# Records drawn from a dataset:
-- -- --
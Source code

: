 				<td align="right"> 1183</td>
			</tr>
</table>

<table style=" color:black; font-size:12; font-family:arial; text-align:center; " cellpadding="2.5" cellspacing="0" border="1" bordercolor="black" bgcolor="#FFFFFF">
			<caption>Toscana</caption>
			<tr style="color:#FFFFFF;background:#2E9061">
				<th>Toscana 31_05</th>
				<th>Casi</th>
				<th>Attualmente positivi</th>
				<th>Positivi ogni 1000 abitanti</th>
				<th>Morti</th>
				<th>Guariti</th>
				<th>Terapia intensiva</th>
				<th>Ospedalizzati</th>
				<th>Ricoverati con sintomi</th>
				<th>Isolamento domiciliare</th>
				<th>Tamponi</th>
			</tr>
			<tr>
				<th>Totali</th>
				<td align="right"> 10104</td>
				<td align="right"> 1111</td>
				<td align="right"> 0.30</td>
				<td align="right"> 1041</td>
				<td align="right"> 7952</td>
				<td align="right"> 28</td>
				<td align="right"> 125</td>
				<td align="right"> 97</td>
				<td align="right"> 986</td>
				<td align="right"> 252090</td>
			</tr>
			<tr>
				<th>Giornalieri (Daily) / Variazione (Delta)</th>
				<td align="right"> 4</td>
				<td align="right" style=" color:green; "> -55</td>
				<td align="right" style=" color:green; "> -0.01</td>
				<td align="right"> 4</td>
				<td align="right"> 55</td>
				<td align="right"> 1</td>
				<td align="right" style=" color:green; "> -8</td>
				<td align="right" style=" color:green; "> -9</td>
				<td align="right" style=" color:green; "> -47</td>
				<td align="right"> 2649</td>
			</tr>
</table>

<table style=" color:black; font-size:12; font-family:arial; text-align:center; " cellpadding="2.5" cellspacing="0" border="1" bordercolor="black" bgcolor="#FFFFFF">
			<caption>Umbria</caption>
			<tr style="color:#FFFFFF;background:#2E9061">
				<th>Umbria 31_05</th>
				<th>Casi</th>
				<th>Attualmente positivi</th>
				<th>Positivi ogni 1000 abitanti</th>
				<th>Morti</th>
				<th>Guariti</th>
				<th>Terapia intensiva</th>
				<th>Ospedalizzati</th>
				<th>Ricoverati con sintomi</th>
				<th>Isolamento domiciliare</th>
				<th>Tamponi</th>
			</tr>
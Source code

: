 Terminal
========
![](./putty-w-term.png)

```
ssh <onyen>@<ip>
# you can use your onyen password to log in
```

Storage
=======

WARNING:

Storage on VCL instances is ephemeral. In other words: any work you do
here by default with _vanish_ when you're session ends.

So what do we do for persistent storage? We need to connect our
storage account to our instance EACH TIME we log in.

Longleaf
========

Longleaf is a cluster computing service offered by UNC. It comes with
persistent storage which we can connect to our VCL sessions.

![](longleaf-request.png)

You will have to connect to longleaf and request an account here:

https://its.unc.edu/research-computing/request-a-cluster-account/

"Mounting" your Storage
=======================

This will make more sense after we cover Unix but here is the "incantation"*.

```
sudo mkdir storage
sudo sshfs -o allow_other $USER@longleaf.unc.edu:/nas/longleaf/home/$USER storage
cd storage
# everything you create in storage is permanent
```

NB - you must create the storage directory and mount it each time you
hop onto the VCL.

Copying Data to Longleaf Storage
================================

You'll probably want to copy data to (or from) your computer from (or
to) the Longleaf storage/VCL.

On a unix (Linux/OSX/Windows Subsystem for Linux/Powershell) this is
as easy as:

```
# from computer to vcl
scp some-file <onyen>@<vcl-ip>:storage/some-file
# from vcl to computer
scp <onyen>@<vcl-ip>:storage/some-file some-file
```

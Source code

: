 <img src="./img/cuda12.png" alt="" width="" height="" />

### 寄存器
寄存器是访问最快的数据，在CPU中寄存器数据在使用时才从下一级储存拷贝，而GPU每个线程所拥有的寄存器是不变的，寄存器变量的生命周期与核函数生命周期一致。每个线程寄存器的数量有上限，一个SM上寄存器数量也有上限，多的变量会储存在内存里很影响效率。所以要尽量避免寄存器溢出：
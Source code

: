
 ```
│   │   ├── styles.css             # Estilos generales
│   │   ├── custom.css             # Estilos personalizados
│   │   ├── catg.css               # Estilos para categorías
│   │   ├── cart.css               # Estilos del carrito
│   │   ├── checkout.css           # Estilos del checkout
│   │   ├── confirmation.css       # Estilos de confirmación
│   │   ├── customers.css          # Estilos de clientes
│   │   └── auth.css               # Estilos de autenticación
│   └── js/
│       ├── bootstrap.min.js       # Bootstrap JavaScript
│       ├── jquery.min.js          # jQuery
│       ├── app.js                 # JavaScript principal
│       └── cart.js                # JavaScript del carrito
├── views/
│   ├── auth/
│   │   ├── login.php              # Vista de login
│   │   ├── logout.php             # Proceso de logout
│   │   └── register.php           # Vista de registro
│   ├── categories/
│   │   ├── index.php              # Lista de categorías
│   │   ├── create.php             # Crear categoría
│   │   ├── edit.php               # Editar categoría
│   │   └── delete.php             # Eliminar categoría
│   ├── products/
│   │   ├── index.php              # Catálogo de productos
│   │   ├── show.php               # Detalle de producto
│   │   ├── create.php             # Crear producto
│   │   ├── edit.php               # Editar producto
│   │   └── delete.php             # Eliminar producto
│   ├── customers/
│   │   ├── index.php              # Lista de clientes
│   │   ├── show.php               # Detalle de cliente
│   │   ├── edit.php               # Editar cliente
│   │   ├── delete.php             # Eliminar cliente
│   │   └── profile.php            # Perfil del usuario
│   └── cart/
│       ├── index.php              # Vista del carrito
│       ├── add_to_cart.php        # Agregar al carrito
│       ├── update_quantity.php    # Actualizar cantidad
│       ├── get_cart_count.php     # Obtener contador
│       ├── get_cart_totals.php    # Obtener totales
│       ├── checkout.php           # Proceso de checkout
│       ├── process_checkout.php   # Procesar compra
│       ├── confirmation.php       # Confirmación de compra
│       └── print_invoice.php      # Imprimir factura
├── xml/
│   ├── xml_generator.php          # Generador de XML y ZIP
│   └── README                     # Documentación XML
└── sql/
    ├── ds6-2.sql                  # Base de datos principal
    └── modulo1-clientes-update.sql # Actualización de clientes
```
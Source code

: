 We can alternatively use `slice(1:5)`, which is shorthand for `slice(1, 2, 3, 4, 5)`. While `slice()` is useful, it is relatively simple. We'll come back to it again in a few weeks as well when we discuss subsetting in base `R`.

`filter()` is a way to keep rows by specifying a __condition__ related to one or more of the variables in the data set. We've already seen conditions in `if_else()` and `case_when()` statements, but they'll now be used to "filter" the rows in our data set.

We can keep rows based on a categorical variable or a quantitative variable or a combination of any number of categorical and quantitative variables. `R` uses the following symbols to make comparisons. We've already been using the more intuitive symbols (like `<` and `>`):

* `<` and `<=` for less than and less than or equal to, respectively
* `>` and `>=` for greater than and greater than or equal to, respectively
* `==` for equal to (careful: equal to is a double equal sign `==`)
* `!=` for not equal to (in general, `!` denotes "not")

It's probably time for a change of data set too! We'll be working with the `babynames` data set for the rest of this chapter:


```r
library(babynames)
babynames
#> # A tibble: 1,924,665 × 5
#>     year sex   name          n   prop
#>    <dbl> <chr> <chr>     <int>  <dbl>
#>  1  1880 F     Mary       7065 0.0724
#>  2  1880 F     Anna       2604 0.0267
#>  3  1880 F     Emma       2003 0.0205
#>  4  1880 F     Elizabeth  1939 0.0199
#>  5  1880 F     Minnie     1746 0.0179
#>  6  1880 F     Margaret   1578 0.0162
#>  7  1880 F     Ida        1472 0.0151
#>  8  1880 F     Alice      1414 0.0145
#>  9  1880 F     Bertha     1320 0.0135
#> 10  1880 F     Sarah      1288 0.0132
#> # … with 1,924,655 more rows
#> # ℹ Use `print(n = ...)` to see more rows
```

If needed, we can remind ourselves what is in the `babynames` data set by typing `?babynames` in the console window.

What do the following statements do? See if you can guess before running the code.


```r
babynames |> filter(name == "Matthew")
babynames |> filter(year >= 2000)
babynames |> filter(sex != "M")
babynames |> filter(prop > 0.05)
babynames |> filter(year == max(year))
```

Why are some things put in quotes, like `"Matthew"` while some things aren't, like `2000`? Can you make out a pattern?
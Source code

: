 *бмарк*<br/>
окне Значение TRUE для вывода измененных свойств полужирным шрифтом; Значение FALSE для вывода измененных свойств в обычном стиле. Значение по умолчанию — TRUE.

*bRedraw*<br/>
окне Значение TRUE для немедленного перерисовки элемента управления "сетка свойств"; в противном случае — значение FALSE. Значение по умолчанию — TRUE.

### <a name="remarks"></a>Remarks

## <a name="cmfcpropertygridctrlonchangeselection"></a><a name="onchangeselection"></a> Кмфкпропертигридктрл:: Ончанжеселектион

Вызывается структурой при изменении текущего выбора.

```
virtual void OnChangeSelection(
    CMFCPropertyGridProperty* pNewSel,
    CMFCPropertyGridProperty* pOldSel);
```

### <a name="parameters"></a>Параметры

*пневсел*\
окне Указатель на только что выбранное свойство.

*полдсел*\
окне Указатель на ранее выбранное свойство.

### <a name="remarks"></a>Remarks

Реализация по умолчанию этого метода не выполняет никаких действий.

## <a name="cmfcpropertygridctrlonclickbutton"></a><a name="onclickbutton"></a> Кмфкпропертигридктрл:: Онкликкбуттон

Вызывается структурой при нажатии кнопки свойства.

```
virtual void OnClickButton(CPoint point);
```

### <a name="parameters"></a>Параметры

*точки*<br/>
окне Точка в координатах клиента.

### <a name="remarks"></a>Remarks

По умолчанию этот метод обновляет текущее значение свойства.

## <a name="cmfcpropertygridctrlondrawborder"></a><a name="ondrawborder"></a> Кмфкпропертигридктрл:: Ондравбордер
-- -- --
Scan the data above, find each line with "virtual", and copy it.

# Answer to the exercise:
virtual void OnChangeSelection(
virtual void OnClickButton(CPoint point);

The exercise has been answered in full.